The Bartels Mercantile Co., for many years one of the more popular retail stores in Cape Girardeau, will close as soon as the present stock of merchandise, fixtures and store building can be sold; the announcement comes from W.G. Bartels, who owns and manages the store with the assistance of his wife; Bartels opened in 1916.
Two Cotton Belt trains, a passenger and a freight, operating on double tracks, sideswipe at a point one half mile south of Gorham, Ill., injuring 11 persons, most of them on the passenger train.

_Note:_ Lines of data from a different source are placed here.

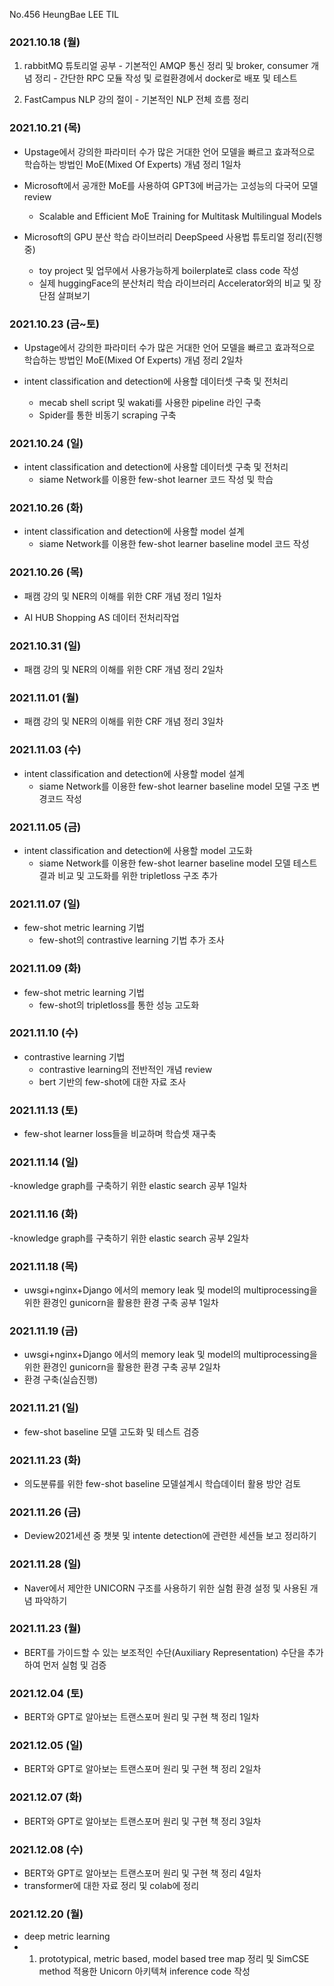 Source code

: 
No.456 HeungBae LEE TIL

### 2021.10.18 (월)
1. rabbitMQ 튜토리얼 공부
        - 기본적인 AMQP 통신 정리 및 broker, consumer 개념 정리
        - 간단한 RPC 모듈 작성 및 로컬환경에서 docker로 배포 및 테스트

2. FastCampus NLP 강의 절이
        - 기본적인 NLP 전체 흐름 정리



### 2021.10.21 (목)
- Upstage에서 강의한 파라미터 수가 많은 거대한 언어 모델을 빠르고 효과적으로 학습하는 방법인 MoE(Mixed Of Experts) 개념 정리 1일차

- Microsoft에서 공개한 MoE를 사용하여 GPT3에 버금가는 고성능의 다국어 모델 review
    - Scalable and Efficient MoE Training for Multitask Multilingual Models

- Microsoft의 GPU 분산 학습 라이브러리 DeepSpeed 사용법 튜토리얼 정리(진행중)
    - toy project 및 업무에서 사용가능하게 boilerplate로 class code 작성
    - 실제 huggingFace의 분산처리 학습 라이브러리 Accelerator와의 비교 및 장단점 살펴보기


### 2021.10.23 (금~토)
- Upstage에서 강의한 파라미터 수가 많은 거대한 언어 모델을 빠르고 효과적으로 학습하는 방법인 MoE(Mixed Of Experts) 개념 정리 2일차

- intent classification and detection에 사용할 데이터셋 구축 및 전처리
    - mecab shell script 및 wakati를 사용한 pipeline 라인 구축
    - Spider를 통한 비동기 scraping 구축 


### 2021.10.24 (일)
- intent classification and detection에 사용할 데이터셋 구축 및 전처리
    - siame Network를 이용한 few-shot learner 코드 작성 및 학습


### 2021.10.26 (화)
- intent classification and detection에 사용할 model 설계
    - siame Network를 이용한 few-shot learner baseline model 코드 작성


### 2021.10.26 (목)
- 패캠 강의 및 NER의 이해를 위한 CRF 개념 정리 1일차

- AI HUB Shopping AS 데이터 전처리작업


### 2021.10.31 (일)
- 패캠 강의 및 NER의 이해를 위한 CRF 개념 정리 2일차 

### 2021.11.01 (월)
- 패캠 강의 및 NER의 이해를 위한 CRF 개념 정리 3일차

### 2021.11.03 (수)
- intent classification and detection에 사용할 model 설계
    - siame Network를 이용한 few-shot learner baseline model 모델 구조 변경코드 작성

### 2021.11.05 (금)
- intent classification and detection에 사용할 model 고도화
    - siame Network를 이용한 few-shot learner baseline model 모델 테스트 결과 비교 및 고도화를 위한 tripletloss 구조 추가

### 2021.11.07 (일)
- few-shot metric learning 기법 
    - few-shot의 contrastive learning 기법 추가 조사 

### 2021.11.09 (화)
- few-shot metric learning 기법
    - few-shot의 tripletloss를 통한 성능 고도화

### 2021.11.10 (수)
- contrastive learning 기법
    - contrastive learning의 전반적인 개념 review
    - bert 기반의 few-shot에 대한 자료 조사

### 2021.11.13 (토)
- few-shot learner loss들을 비교하며 학습셋 재구축

### 2021.11.14 (일)
-knowledge graph를 구축하기 위한 elastic search 공부 1일차

### 2021.11.16 (화)
-knowledge graph를 구축하기 위한 elastic search 공부 2일차

### 2021.11.18 (목)
- uwsgi+nginx+Django 에서의 memory leak 및 model의 multiprocessing을 위한 환경인 gunicorn을 활용한 환경 구축 공부 1일차

### 2021.11.19 (금)
- uwsgi+nginx+Django 에서의 memory leak 및 model의 multiprocessing을 위한 환경인 gunicorn을 활용한 환경 구축 공부 2일차
- 환경 구축(실습진행)

### 2021.11.21 (일)
- few-shot baseline 모델 고도화 및 테스트 검증

### 2021.11.23 (화)
- 의도분류를 위한 few-shot baseline 모델설계시 학습데이터 활용 방안 검토

### 2021.11.26 (금)
- Deview2021세션 중 챗봇 및 intente detection에 관련한 세션들 보고 정리하기

### 2021.11.28 (일)
- Naver에서 제안한 UNICORN 구조를 사용하기 위한 실험 환경 설정 및 사용된 개념 파악하기

### 2021.11.23 (월)
- BERT를 가이드할 수 있는 보조적인 수단(Auxiliary Representation) 수단을 추가하여 먼저 실험 및 검증 

### 2021.12.04 (토)
- BERT와 GPT로 알아보는 트랜스포머 원리 및 구현 책 정리 1일차

### 2021.12.05 (일)
- BERT와 GPT로 알아보는 트랜스포머 원리 및 구현 책 정리 2일차

### 2021.12.07 (화)
- BERT와 GPT로 알아보는 트랜스포머 원리 및 구현 책 정리 3일차

### 2021.12.08 (수)
- BERT와 GPT로 알아보는 트랜스포머 원리 및 구현 책 정리 4일차
- transformer에 대한 자료 정리 및 colab에 정리

### 2021.12.20 (월)
- deep metric learning
- 1) prototypical, metric based, model based tree map 정리 및 SimCSE method 적용한 Unicorn 아키텍쳐 inference code 작성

Adjutant William H. Kelly announces the headquarters of the Salvation Army will be moved early next week from 111 Themis St. to 521 Good Hope St.; the new headquarters is in the frame portion of the Max Wielpuetz building.
William H. Eddleman, a private in the Army, has written his parents, Constable and Mrs. C.C. Eddleman, that he is enjoying his service in Schofield Barracks, Hawaii; he has been there two months; Eddleman is with the 27th Infantry.
The smelting plant in South Cape Girardeau has been taken over by the trustees of the concern; the plant was virtually abandoned by president G.W. Caudle and secretary J.M. Viernow; a petition will soon be filed by attorney I.R. Kelso in circuit court, asking that the trustees foreclose on the mortgage and sell the plant.
The big drainage case that has been on trial before Judge Shepherd at Poplar Bluff, Mo., this week and all of last week comes to an end, and the court has it under advisement; the case involves the formation of a scheme to drain Southeast Missouri swamp lands in their entirety.